# Your objective:
A word-for-word copy of the listing, free of images, is the expected answer.

# # # # # # #

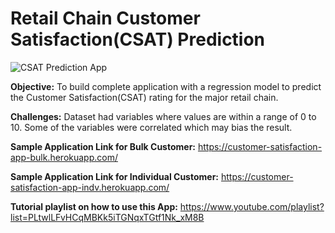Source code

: # Retail Chain Customer Satisfaction(CSAT) Prediction

![CSAT Prediction App](https://user-images.githubusercontent.com/59662170/96934584-14da1b00-14e0-11eb-8039-3d4422d9f4c4.gif)

**Objective:** To build complete application with a regression model to predict the Customer Satisfaction(CSAT) rating for the major retail chain.

**Challenges:** Dataset had variables where values are within a range of 0 to 10. Some of the variables were correlated which may bias the result.

**Sample Application Link for Bulk Customer:** https://customer-satisfaction-app-bulk.herokuapp.com/

**Sample Application Link for Individual Customer:** https://customer-satisfaction-app-indv.herokuapp.com/

**Tutorial playlist on how to use this App:** https://www.youtube.com/playlist?list=PLtwlLFvHCqMBKk5iTGNqxTGtf1Nk_xM8B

# # # # # # #

# Exercise solution:
Source code

: # Retail Chain Customer Satisfaction(CSAT) Prediction

![CSAT Prediction App](https://user-images.githubusercontent.com/59662170/96934584-14da1b00-14e0-11eb-8039-3d4422d9f4c4.gif)

**Objective:** To build complete application with a regression model to predict the Customer Satisfaction(CSAT) rating for the major retail chain.

**Challenges:** Dataset had variables where values are within a range of 0 to 10. Some of the variables were correlated which may bias the result.

**Sample Application Link for Bulk Customer:** https://customer-satisfaction-app-bulk.herokuapp.com/

**Sample Application Link for Individual Customer:** https://customer-satisfaction-app-indv.herokuapp.com/

**Tutorial playlist on how to use this App:** https://www.youtube.com/playlist?list=PLtwlLFvHCqMBKk5iTGNqxTGtf1Nk_xM8B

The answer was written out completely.